Lecture by Jaques Brejoux

Lecture by Jaques Brejoux
Medieval stampers: construction and use in pulp preparation for hand papermaking
Monday, October 25, 2010 - 4:30pm
107 EPB

After more than 30 years exploring the craft of papermaking, Jacques Brejoux came to the conclusion that further improvement of his papers depended on building a full scale set of medieval stampers for pulp beating. Years of work and 30,000 Euros later, Mr. Brejoux has realized his goal and the accomplishment is one of the most significant events in contemporary hand papermaking. In this lecture he will describe the entire project and the unusual papers that have resulted—a majority of which are designed for use in book and paper conservation. (This event is free and open to the public)

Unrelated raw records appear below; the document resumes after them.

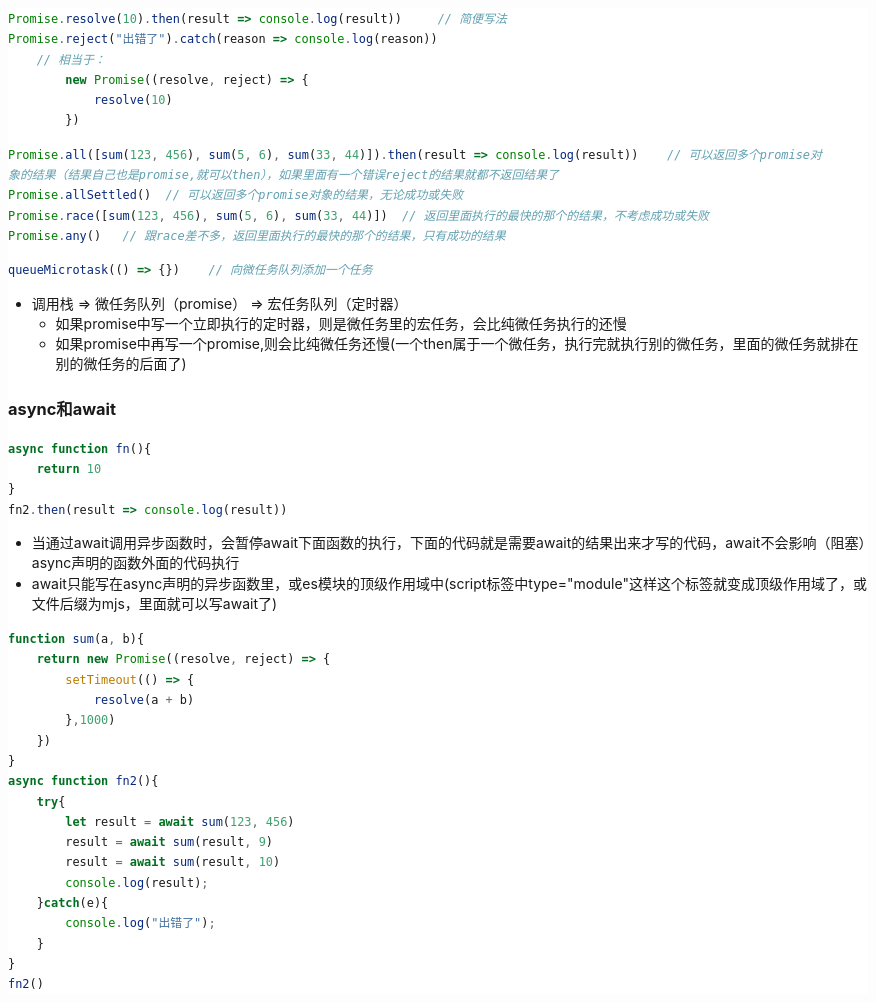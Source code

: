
 ```js
Promise.resolve(10).then(result => console.log(result))     // 简便写法
Promise.reject("出错了").catch(reason => console.log(reason))
    // 相当于：
        new Promise((resolve, reject) => {
            resolve(10)
        })
```

```js
Promise.all([sum(123, 456), sum(5, 6), sum(33, 44)]).then(result => console.log(result))    // 可以返回多个promise对							象的结果（结果自己也是promise,就可以then），如果里面有一个错误reject的结果就都不返回结果了
Promise.allSettled()  // 可以返回多个promise对象的结果，无论成功或失败
Promise.race([sum(123, 456), sum(5, 6), sum(33, 44)])  // 返回里面执行的最快的那个的结果，不考虑成功或失败
Promise.any()   // 跟race差不多，返回里面执行的最快的那个的结果，只有成功的结果
```

```js
queueMicrotask(() => {})    // 向微任务队列添加一个任务
```

- 调用栈 => 微任务队列（promise） => 宏任务队列（定时器）
  - 如果promise中写一个立即执行的定时器，则是微任务里的宏任务，会比纯微任务执行的还慢 
  - 如果promise中再写一个promise,则会比纯微任务还慢(一个then属于一个微任务，执行完就执行别的微任务，里面的微任务就排在别的微任务的后面了)

### async和await

```js
async function fn(){
    return 10
}
fn2.then(result => console.log(result))
```

- 当通过await调用异步函数时，会暂停await下面函数的执行，下面的代码就是需要await的结果出来才写的代码，await不会影响（阻塞）async声明的函数外面的代码执行
- await只能写在async声明的异步函数里，或es模块的顶级作用域中(script标签中type="module"这样这个标签就变成顶级作用域了，或文件后缀为mjs，里面就可以写await了)

```js
function sum(a, b){
    return new Promise((resolve, reject) => {
        setTimeout(() => {
            resolve(a + b)
        },1000)
    })
}
async function fn2(){
    try{
        let result = await sum(123, 456)
        result = await sum(result, 9)
        result = await sum(result, 10)
        console.log(result);
    }catch(e){
        console.log("出错了");
    }
}
fn2()
```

Jacques Brejoux is Proprietor and Master Papermaker at the Moulin du Verger, in Puymoyen, France where paper was first made in 1539. Brejoux has devoted his career to making paper by hand. Over the past 15 years Mr. Brejoux has produced tracing paper, very lightweight “cigarette” paper, "papier Joseph," 100% raw flax papers, Islamic style papers and a range of additional papers intended for use by conservators and artists. His latest research has focused on the development of multi-ply papers made from stamper-beaten 70 year old linen rags. The finished sheets are modeled after historical prototypes and are designed for use in paper cased bindings.